The story of the development of the southern steel and iron industry begins in Tracy City at the Wooten Coal Mine. This story of the New South is told in the sixth gallery. The Sewanee Mining Company had been formed in 1852 to develop coal mining on the plateau. It built the Mountain Goat railroad from the Nashville to Chattanooga main line in Cowan up the mountain to Sewanee and began mining operations at Coal Bank (near present day St Andrews – Midway) in 1856. There was little coal there and what coal was there was of poor quality. The company then extended the railroad tracks ten miles through the forest to the site where coal had first been discovered about 1845. The Wooten Mine was opened with the first load of coal shipped on November 8, 1858. The Sewanee Mining Company had exhausted its financial resources by 1860 and filed for reorganization as Tennessee Coal and Railroad Company. It faced lawsuits from Tennessee creditors in a Tennessee state court and foreclosure of bonds in federal court by New York bondholders. The Civil War intervened with first the Confederates taking over the mine and in July 1863 the Federals securing control of the plateau and the mine. By the end of the war the mining operations at Tracy City were in shambles. In 1866 Arthur St. Clair Colyar, an attorney representing the Tennessee creditors, effected a settlement wherein, in a reorganized company, $400,000 of common stock was issued, purchased by him, and used to pay off the Tennessee creditors. The New York bondholders agreed to take new mortgage bonds from the reorganized company to settle their claims.

Colyar was one of the architects of the New South. These advocates believed that the future of the South following the Civil War depended on the South moving from economic dependence on a single agricultural crop with occasional cottage industry to diversification of agriculture and a more industrialized modern economy that could produce products in mass. With this objective in mind, Colyar and those associated with him set about to determine if the bituminous Sewanee Seam coal mined in the Wooten Mine could be converted into coke with sufficient heat intensity to be used in blast furnaces with iron ore and limestone to produce pig iron. Pig iron is the basic ingredient for the manufacture of iron and steel products. The Fiery Gizzard makeshift blast furnace was erected to determine if coal from the mine would coke. The Fiery Gizzard produced fifteen tons of pig iron before it fell apart, proving that coke burned from Sewanee Seam coal could be used successfully in blast furnaces to produce pig iron. One hundred and twenty coke ovens were built at the Wooten Mine site in 1873 and Tennessee Coal and Railroad Company contracted for the use of convicts from the Tennessee State Penitentiary to work in the mine and tend the coke ovens.

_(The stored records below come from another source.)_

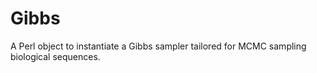 # Gibbs

A Perl object to instantiate a Gibbs sampler tailored for MCMC sampling biological sequences.
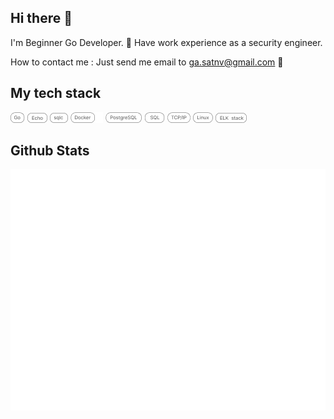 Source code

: ## Hi there :wave:

I'm Beginner Go Developer. :mount_fuji: 
Have work experience as a security engineer.

How to contact me : Just send me email to ga.satnv@gmail.com :e-mail:

## My tech stack
![Skill](https://github.com/galazat/galazat/blob/master/img/Go.png)
![Skill](https://github.com/galazat/galazat/blob/master/img/Echo.png)
![Skill](https://github.com/galazat/galazat/blob/master/img/sqlc.png)
![Skill](https://github.com/galazat/galazat/blob/master/img/Docker.png)
![Skill](https://github.com/galazat/galazat/blob/master/img/PostgreSQL.png)
![Skill](https://github.com/galazat/galazat/blob/master/img/SQL.png)
![Skill](https://github.com/galazat/galazat/blob/master/img/IP.png)
![Skill](https://github.com/galazat/galazat/blob/master/img/Linux.png)
![Skill](https://github.com/galazat/galazat/blob/master/img/SIEM_ELK.png)

## Github Stats
![Metrics](/github-metrics.svg)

The gallery depicts how Tennessee Coal and Railroad Company grew into a reorganized Tennessee Coal Iron and Railroad Company that by 1892 controlled 60% of the coal and iron ore reserves in Tennessee and Alabama and most of the iron and steel production resources between Chattanooga and Birmingham. It had become an industrial empire. In 1904 it moved its offices from Tracy City to Ensley Town near Birmingham. In 1907 it was acquired by United States Steel Corporation in a transaction approved by President Theodore Roosevelt as not to be in violation of the Sherman Anti Trust Act.

Coal mining on the plateau continued with the formation of Tennessee Consolidated Coal Company by E. L. Hampton, the railroad station agent at Tracy City. In 1905 the Mountain Goat Railroad, by then owned by Nashville, Chattanooga & St. Louis Railroad, was extended to Coalmont. In 1917 it was extended again to Palmer where coal mining operations were continued until the 1990’s when mining ceased on the plateau due to labor discord and environmental issues with the coal. The Mountain Goat Railroad tracks were removed in 1973 from Coalmont to Palmer and in 1985 from the rest of the route.

After Sewanee Mining Company in 1857 found coal mining unprofitable at Coal Bank and the area that is now Sewanee, it offered 5,000 acres of its holdings in that area to trustees of the Southern Dioceses of the Episcopal Church for the establishment of a Southern University. Had not the mining company’s railroad up the mountain from Cowan and the Nashville and Chattanooga main line been in existence, the site would not have been considered even with the generous offer of land. Thus, land unsuitable for the mining of coal but with a railroad for access became the site for The University of the South.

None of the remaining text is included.